Home Office to sell RAF Scampton on open market

A former RAF station in Lincolnshire is to be put up for sale on the open market, the Home Office has confirmed.
The RAF Scampton site, near Lincoln, had been earmarked by the previous Conservative government to accommodate migrants, but the plans were scrapped by the Labour administration in September.
West Lindsey District Council previously announced plans to buy the site in a deal which it said would unlock £300m of investment for the area.
However, a government spokesperson said: "We must comply with market regulation of public land, rather than just handing it to the council."

In a statement, the Home Office said the site had run up costs of more than £60m between March 2023 and September 2024.
"We have taken swift action to review and discontinue the use of RAF Scampton as asylum accommodation, in order to save the taxpayer millions in projected site costs.
"The sale of the site is taking place in line with the process for disposing of Crown land," a spokesperson added.
West Lindsey said it was notified in a letter from Dame Angela Eagle MP, minister for border security and asylum.
According to the authority, the letter said that "in parallel to this decision the Home Office is committed to continuing work with West Lindsey to progress their interest in the site".
The council announced its development plan for the site in March 2023, which included proposals to transform the site into a business, aerospace and heritage centre.
Sally Grindrod-Smith, director of planning and regeneration at the authority, said there was "a clear plan to secure the long-term investment this site needs".
"Given the well-documented constraints such as contamination, heritage concerns, planning, and infrastructure challenges, a public-private partnership is the only realistic way forward," she said.
She added that the council's preferred development partner, Scampton Holdings Ltd, remained committed to the project.

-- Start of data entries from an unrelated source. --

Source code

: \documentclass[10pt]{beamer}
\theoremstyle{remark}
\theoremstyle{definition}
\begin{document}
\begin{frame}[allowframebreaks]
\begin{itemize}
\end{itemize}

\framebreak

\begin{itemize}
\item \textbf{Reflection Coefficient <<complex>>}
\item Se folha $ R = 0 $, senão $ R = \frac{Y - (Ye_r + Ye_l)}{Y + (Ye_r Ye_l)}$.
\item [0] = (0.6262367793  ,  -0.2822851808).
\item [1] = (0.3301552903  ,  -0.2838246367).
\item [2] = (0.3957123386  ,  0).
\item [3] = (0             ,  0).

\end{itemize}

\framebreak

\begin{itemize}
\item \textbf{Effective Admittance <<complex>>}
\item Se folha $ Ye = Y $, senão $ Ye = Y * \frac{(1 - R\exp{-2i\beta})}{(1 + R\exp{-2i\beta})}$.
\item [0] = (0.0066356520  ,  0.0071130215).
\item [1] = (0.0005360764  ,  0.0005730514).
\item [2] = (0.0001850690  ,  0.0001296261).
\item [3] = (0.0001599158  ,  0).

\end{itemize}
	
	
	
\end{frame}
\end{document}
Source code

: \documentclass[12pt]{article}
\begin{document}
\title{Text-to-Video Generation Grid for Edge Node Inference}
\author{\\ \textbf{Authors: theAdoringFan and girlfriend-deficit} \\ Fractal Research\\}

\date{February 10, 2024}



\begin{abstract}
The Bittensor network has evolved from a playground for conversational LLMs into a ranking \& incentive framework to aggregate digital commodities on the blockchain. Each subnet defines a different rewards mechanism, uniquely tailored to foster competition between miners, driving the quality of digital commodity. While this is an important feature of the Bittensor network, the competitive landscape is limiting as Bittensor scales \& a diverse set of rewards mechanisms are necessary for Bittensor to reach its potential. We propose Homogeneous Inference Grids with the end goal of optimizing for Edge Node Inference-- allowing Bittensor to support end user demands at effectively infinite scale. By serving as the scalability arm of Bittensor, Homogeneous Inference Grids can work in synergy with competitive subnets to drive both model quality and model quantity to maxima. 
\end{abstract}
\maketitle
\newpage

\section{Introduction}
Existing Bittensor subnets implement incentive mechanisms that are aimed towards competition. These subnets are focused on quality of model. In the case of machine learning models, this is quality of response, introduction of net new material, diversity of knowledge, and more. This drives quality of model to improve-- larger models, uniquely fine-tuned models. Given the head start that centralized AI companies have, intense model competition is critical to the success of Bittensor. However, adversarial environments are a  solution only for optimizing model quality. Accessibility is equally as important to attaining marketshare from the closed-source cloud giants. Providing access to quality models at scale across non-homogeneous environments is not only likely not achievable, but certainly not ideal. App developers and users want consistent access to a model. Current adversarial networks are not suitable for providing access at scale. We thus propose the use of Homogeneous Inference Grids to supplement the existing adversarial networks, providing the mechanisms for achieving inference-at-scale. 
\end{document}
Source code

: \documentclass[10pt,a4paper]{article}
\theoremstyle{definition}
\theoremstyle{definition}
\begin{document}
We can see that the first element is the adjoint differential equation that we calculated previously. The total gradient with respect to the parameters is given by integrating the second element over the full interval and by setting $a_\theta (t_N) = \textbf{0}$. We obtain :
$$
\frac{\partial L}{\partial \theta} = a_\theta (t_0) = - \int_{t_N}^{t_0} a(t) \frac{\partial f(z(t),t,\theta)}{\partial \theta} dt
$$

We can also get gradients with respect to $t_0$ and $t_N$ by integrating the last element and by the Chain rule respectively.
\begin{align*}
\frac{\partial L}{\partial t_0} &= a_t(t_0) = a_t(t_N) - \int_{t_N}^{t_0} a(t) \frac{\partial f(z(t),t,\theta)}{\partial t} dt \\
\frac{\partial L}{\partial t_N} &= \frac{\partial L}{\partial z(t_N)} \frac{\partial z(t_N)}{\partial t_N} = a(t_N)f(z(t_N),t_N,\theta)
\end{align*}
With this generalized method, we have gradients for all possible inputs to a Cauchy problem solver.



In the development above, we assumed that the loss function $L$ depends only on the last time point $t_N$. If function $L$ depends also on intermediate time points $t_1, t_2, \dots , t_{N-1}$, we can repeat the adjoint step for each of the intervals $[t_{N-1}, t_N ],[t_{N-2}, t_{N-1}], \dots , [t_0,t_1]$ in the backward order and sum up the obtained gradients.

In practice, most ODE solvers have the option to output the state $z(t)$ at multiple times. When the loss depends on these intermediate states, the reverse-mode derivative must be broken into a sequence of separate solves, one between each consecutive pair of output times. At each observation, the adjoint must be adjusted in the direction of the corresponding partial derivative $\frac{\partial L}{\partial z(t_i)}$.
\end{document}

Chairman of Scampton Holdings Peter Hewitt said: "This has been going on for a long time and we've faced many ups and downs.
"No sooner were we announced as the preferred bidder, having been through a six- month public tender process, the [previous] government said they were putting migrants on the camp.
"We are just cracking on in a straight line," he told BBC Radio Lincolnshire.
In a post on X, the Conservative MP for Gainsborough, Sir Edward Leigh, who previously supported local residents in opposing the asylum plans, described the move as "madness" when there was a deal ready to go.
"They're just trying to cover their tracks because they wasted £64m and three years trying to house migrants there," he added.